What is required:
Copy exactly the lines from the start of the material through the line with "This is a team". Pictures stay out of the copy.

= = = =

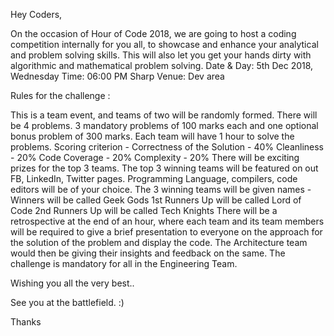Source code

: 
Hey Coders,

On the occasion of Hour of Code 2018, we are going to host a coding competition internally for you all, to showcase and enhance your analytical and problem solving skills. This will also let you get your hands dirty with algorithmic and mathematical problem solving.
Date & Day: 5th Dec 2018, Wednesday
Time: 06:00 PM Sharp
Venue: Dev area

Rules for the challenge :

This is a team event, and teams of two will be randomly formed.
There will be 4 problems. 3 mandatory problems of 100 marks each and one optional bonus problem of 300 marks.
Each team will have 1 hour to solve the problems.
Scoring criterion -
Correctness of the Solution - 40%
Cleanliness - 20%
Code Coverage - 20%
Complexity - 20%
There will be exciting prizes for the top 3 teams.
The top 3 winning teams will be featured on out FB, LinkedIn, Twitter pages.
Programming Language, compilers, code editors will be of your choice.
The 3 winning teams will be given names -
Winners will be called Geek Gods
1st Runners Up will be called Lord of Code
2nd Runners Up will be called Tech Knights
There will be a retrospective at the end of an hour, where each team and its team members will be required to give a brief presentation to everyone on the approach for the solution of the problem and display the code. The Architecture team would then be giving their insights and feedback on the same.
The challenge is mandatory for all in the Engineering Team.

Wishing you all the very best..

See you at the battlefield. :)

Thanks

= = = =

Expected output:
Source code

: 
Hey Coders,

On the occasion of Hour of Code 2018, we are going to host a coding competition internally for you all, to showcase and enhance your analytical and problem solving skills. This will also let you get your hands dirty with algorithmic and mathematical problem solving.
Date & Day: 5th Dec 2018, Wednesday
Time: 06:00 PM Sharp
Venue: Dev area

Rules for the challenge :

This is a team event, and teams of two will be randomly formed.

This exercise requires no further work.